# DBSCAN Clustering
---

## 1. Introduction

Density-Based Spatial Clustering of Applications with Noise (DBSCAN) is an
unsupervised clustering algorithm that groups data points based on **local density**
rather than distance to a centroid.

Unlike K-Means, DBSCAN:

- Does not require specifying the number of clusters  
- Can discover arbitrarily shaped clusters  
- Explicitly identifies noise / outliers  
- Is robust to non-spherical cluster structure  

In this notebook, we apply DBSCAN using a **from-scratch implementation**
from the `rice_ml` package.

---

## 2. Mathematical Intuition Behind DBSCAN

DBSCAN relies on two hyperparameters:

- **$\varepsilon$ (epsilon)**: neighborhood radius  
- **`min_samples`**: minimum number of points required to form a dense region  

### $\varepsilon$-Neighborhood

For a point $x$, the $\varepsilon$-neighborhood is defined as:

$$
N_\varepsilon(x) = \{ y \mid \text{distance}(x, y) \le \varepsilon \}
$$

### Core Point

A point $x$ is a **core point** if:

$$
|N_\varepsilon(x)| \ge \text{min\_samples}
$$

### Border and Noise Points

- **Border point**: within $\varepsilon$ of a core point, but not dense itself  
- **Noise point**: not reachable from any core point  

Clusters are formed by **density reachability**: starting from a core point,
all reachable points are recursively added to the same cluster.

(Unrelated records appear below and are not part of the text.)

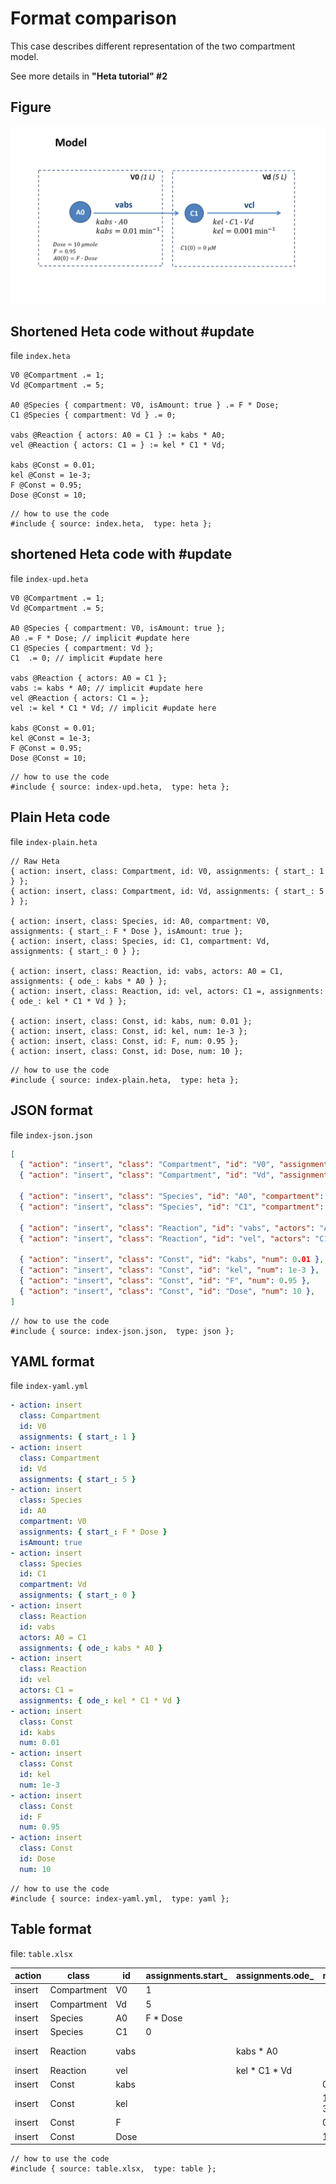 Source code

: # Format comparison

This case describes different representation of the two compartment model.

See more details in **"Heta tutorial" #2**

## Figure

![two-compartment](./two-compartment.png)

## Shortened Heta code without #update

file `index.heta`
```heta
V0 @Compartment .= 1;
Vd @Compartment .= 5;

A0 @Species { compartment: V0, isAmount: true } .= F * Dose;
C1 @Species { compartment: Vd } .= 0;

vabs @Reaction { actors: A0 = C1 } := kabs * A0;
vel @Reaction { actors: C1 = } := kel * C1 * Vd;

kabs @Const = 0.01;
kel @Const = 1e-3;
F @Const = 0.95;
Dose @Const = 10;
```

```heta
// how to use the code
#include { source: index.heta,  type: heta };
```

## shortened Heta code with #update

file `index-upd.heta`
```heta
V0 @Compartment .= 1;
Vd @Compartment .= 5;

A0 @Species { compartment: V0, isAmount: true };
A0 .= F * Dose; // implicit #update here
C1 @Species { compartment: Vd };
C1  .= 0; // implicit #update here

vabs @Reaction { actors: A0 = C1 };
vabs := kabs * A0; // implicit #update here
vel @Reaction { actors: C1 = };
vel := kel * C1 * Vd; // implicit #update here

kabs @Const = 0.01;
kel @Const = 1e-3;
F @Const = 0.95;
Dose @Const = 10;
```

```heta
// how to use the code
#include { source: index-upd.heta,  type: heta };
```

## Plain Heta code

file `index-plain.heta`
```heta
// Raw Heta
{ action: insert, class: Compartment, id: V0, assignments: { start_: 1 } };
{ action: insert, class: Compartment, id: Vd, assignments: { start_: 5 } };

{ action: insert, class: Species, id: A0, compartment: V0, assignments: { start_: F * Dose }, isAmount: true };
{ action: insert, class: Species, id: C1, compartment: Vd, assignments: { start_: 0 } };

{ action: insert, class: Reaction, id: vabs, actors: A0 = C1, assignments: { ode_: kabs * A0 } };
{ action: insert, class: Reaction, id: vel, actors: C1 =, assignments: { ode_: kel * C1 * Vd } };

{ action: insert, class: Const, id: kabs, num: 0.01 };
{ action: insert, class: Const, id: kel, num: 1e-3 };
{ action: insert, class: Const, id: F, num: 0.95 };
{ action: insert, class: Const, id: Dose, num: 10 };
```

```heta
// how to use the code
#include { source: index-plain.heta,  type: heta };
```

## JSON format

file `index-json.json`
```json
[
  { "action": "insert", "class": "Compartment", "id": "V0", "assignments": { "start_": 1 } },
  { "action": "insert", "class": "Compartment", "id": "Vd", "assignments": { "start_": 5 } },
  
  { "action": "insert", "class": "Species", "id": "A0", "compartment": "V0", "assignments": { "start_": "F * Dose" }, "isAmount": true },
  { "action": "insert", "class": "Species", "id": "C1", "compartment": "Vd", "assignments": { "start_": 0 } },
  
  { "action": "insert", "class": "Reaction", "id": "vabs", "actors": "A0 = C1", "assignments": { "ode_": "kabs * A0" } },
  { "action": "insert", "class": "Reaction", "id": "vel", "actors": "C1 =", "assignments": { "ode_": "kel * C1 * Vd" } },
  
  { "action": "insert", "class": "Const", "id": "kabs", "num": 0.01 },
  { "action": "insert", "class": "Const", "id": "kel", "num": 1e-3 },
  { "action": "insert", "class": "Const", "id": "F", "num": 0.95 },
  { "action": "insert", "class": "Const", "id": "Dose", "num": 10 },
]
```

```heta
// how to use the code
#include { source: index-json.json,  type: json };
```

## YAML format

file `index-yaml.yml`
```yml
- action: insert
  class: Compartment
  id: V0
  assignments: { start_: 1 }
- action: insert
  class: Compartment
  id: Vd
  assignments: { start_: 5 }
- action: insert
  class: Species
  id: A0
  compartment: V0
  assignments: { start_: F * Dose }
  isAmount: true
- action: insert
  class: Species
  id: C1
  compartment: Vd
  assignments: { start_: 0 }
- action: insert
  class: Reaction
  id: vabs
  actors: A0 = C1
  assignments: { ode_: kabs * A0 }
- action: insert
  class: Reaction
  id: vel
  actors: C1 =
  assignments: { ode_: kel * C1 * Vd }
- action: insert
  class: Const
  id: kabs
  num: 0.01
- action: insert
  class: Const
  id: kel
  num: 1e-3
- action: insert
  class: Const
  id: F
  num: 0.95
- action: insert
  class: Const
  id: Dose
  num: 10
```

```heta
// how to use the code
#include { source: index-yaml.yml,  type: yaml };
```

## Table format

file: `table.xlsx`

| action | class | id | assignments.start_ | assignments.ode_ | num | compartment |isAmount | actors | format | filepath |
|---|---|---|---|---|---|---|---|---|---|---|
| insert | Compartment | V0 | 1 |
| insert | Compartment | Vd | 5 |
| insert | Species | A0 | F * Dose | | | V0 | true |
| insert | Species | C1 | 0 | | | Vd | |
| insert | Reaction | vabs | | kabs * A0 | | | | A0 = C1 |
| insert | Reaction | vel | | kel * C1 * Vd | | | | C1 = |
| insert | Const | kabs | | | 0.01 |
| insert | Const | kel | | | 1e-3 |
| insert | Const | F | | | 0.95 |
| insert | Const | Dose | | | 10 |

```heta
// how to use the code
#include { source: table.xlsx,  type: table };
```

## Two Moons (Cluster Moons) Dataset

The Two Moons dataset is a synthetic benchmark dataset commonly used to
evaluate clustering algorithms on **non-linear and non-spherical structures**.

Each observation corresponds to a point in two-dimensional space. The data
forms two interleaving crescent-shaped clusters (“moons”), which violate the
assumptions of centroid-based clustering methods.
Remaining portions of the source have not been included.